Let me remind you that HIBP, founded in 2013, is a service for verifying credentials for compromise. Collecting information about various data breaches, Troy Hunt created a unique database, the services and API of which are currently used by many sites and software (including Firefox and LastPass) in order to promptly notify their customers of a possible compromise.
Hunt writesthat over the past years he has invested a lot of effort, time and resources into the project, but he cannot continue to develop HIBP on his own and then he can no longer.
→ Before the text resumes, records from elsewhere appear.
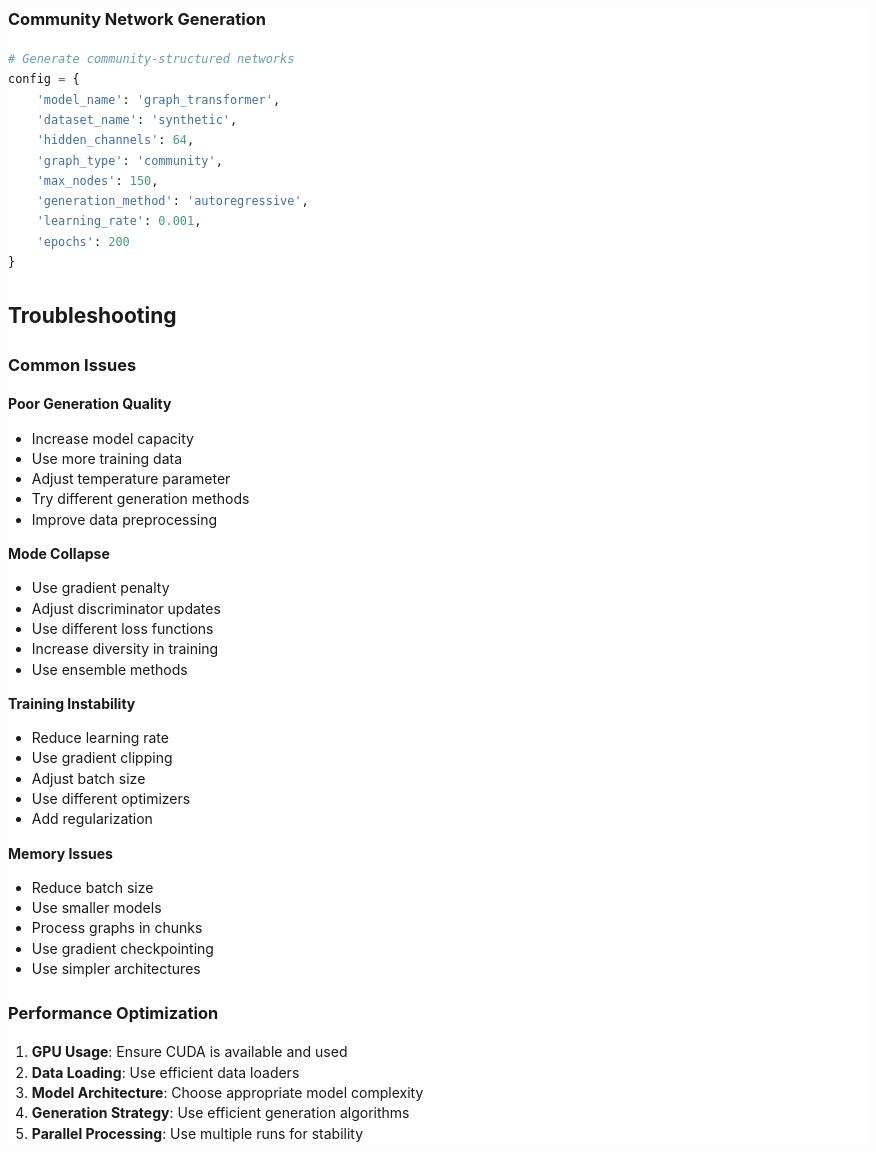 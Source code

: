 ### Community Network Generation
```python
# Generate community-structured networks
config = {
    'model_name': 'graph_transformer',
    'dataset_name': 'synthetic',
    'hidden_channels': 64,
    'graph_type': 'community',
    'max_nodes': 150,
    'generation_method': 'autoregressive',
    'learning_rate': 0.001,
    'epochs': 200
}
```

## Troubleshooting

### Common Issues

**Poor Generation Quality**
- Increase model capacity
- Use more training data
- Adjust temperature parameter
- Try different generation methods
- Improve data preprocessing

**Mode Collapse**
- Use gradient penalty
- Adjust discriminator updates
- Use different loss functions
- Increase diversity in training
- Use ensemble methods

**Training Instability**
- Reduce learning rate
- Use gradient clipping
- Adjust batch size
- Use different optimizers
- Add regularization

**Memory Issues**
- Reduce batch size
- Use smaller models
- Process graphs in chunks
- Use gradient checkpointing
- Use simpler architectures

### Performance Optimization
1. **GPU Usage**: Ensure CUDA is available and used
2. **Data Loading**: Use efficient data loaders
3. **Model Architecture**: Choose appropriate model complexity
4. **Generation Strategy**: Use efficient generation algorithms
5. **Parallel Processing**: Use multiple runs for stability
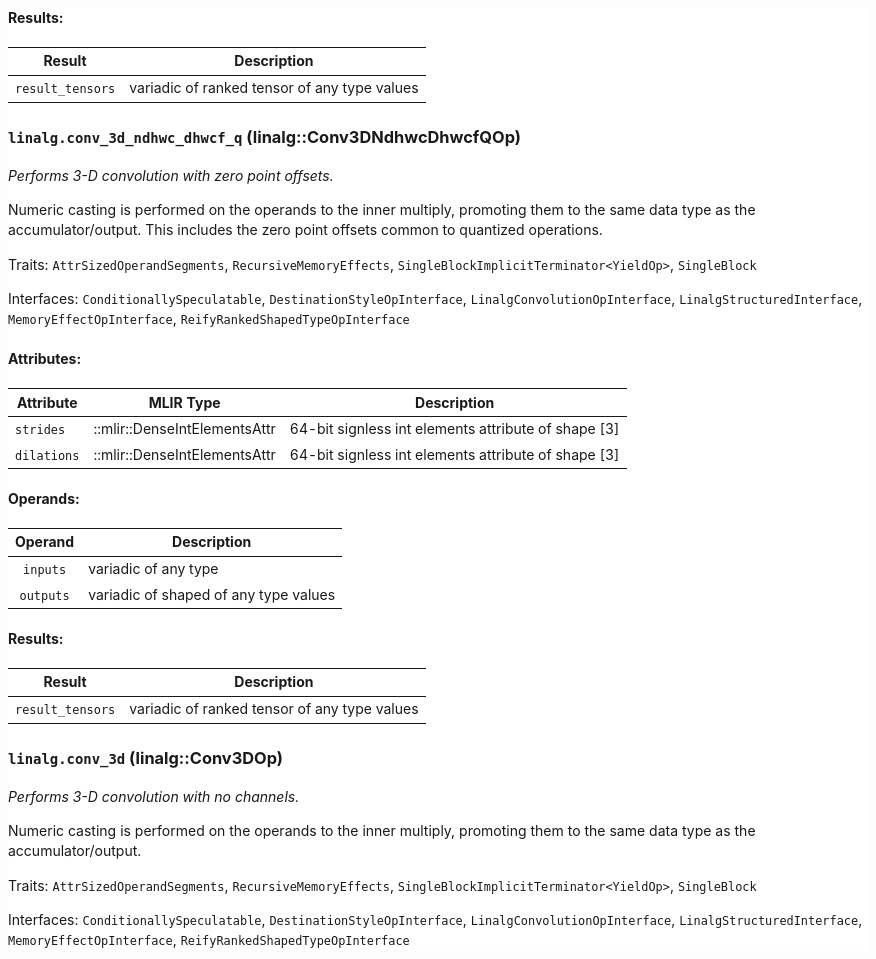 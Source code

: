 #### Results:

|      Result      | Description                                  |
| :--------------: | -------------------------------------------- |
| `result_tensors` | variadic of ranked tensor of any type values |

### `linalg.conv_3d_ndhwc_dhwcf_q` (linalg::Conv3DNdhwcDhwcfQOp)

*Performs 3-D convolution with zero point offsets.*

Numeric casting is performed on the operands to the inner multiply, promoting them to the same data type as the accumulator/output. This includes the zero point offsets common to quantized operations.

Traits: `AttrSizedOperandSegments`, `RecursiveMemoryEffects`, `SingleBlockImplicitTerminator<YieldOp>`, `SingleBlock`

Interfaces: `ConditionallySpeculatable`, `DestinationStyleOpInterface`, `LinalgConvolutionOpInterface`, `LinalgStructuredInterface`, `MemoryEffectOpInterface`, `ReifyRankedShapedTypeOpInterface`

#### Attributes:

| Attribute   | MLIR Type                    | Description                                         |
| ----------- | ---------------------------- | --------------------------------------------------- |
| `strides`   | ::mlir::DenseIntElementsAttr | 64-bit signless int elements attribute of shape [3] |
| `dilations` | ::mlir::DenseIntElementsAttr | 64-bit signless int elements attribute of shape [3] |

#### Operands:

|  Operand  | Description                           |
| :-------: | ------------------------------------- |
| `inputs`  | variadic of any type                  |
| `outputs` | variadic of shaped of any type values |

#### Results:

|      Result      | Description                                  |
| :--------------: | -------------------------------------------- |
| `result_tensors` | variadic of ranked tensor of any type values |

### `linalg.conv_3d` (linalg::Conv3DOp)

*Performs 3-D convolution with no channels.*

Numeric casting is performed on the operands to the inner multiply, promoting them to the same data type as the accumulator/output.

Traits: `AttrSizedOperandSegments`, `RecursiveMemoryEffects`, `SingleBlockImplicitTerminator<YieldOp>`, `SingleBlock`

Interfaces: `ConditionallySpeculatable`, `DestinationStyleOpInterface`, `LinalgConvolutionOpInterface`, `LinalgStructuredInterface`, `MemoryEffectOpInterface`, `ReifyRankedShapedTypeOpInterface`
According to him, the community's contribution to the development of Have I Been Pwned has always been considerable, and recently it has only increased.
“Every byte of data loaded into the system in recent years has been provided free of charge by someone who has decided to improve the security landscape for all of us,” writes Troy Hunt. – The philosophy of HIBP has always been to support the community, and now I want the community to support HIBP. Open source is the most obvious way to do this. All the essential elements of HIBP will be put into the hands of people who can help maintain the service, no matter what happens to me. "
The process of moving to an open source model promises to be not the easiest, so Hunt says it will take some time, and has not named any specific timeline yet.
“In addition, there is also an aspect of privacy: among these leaks there is my personal data, and probably yours too, because billions of people have already suffered from data leaks. Regardless of how widely this information circulates, I still have to ensure confidentiality control for the very data on leaks, even if the project's code base becomes more transparent, ”the expert sums up.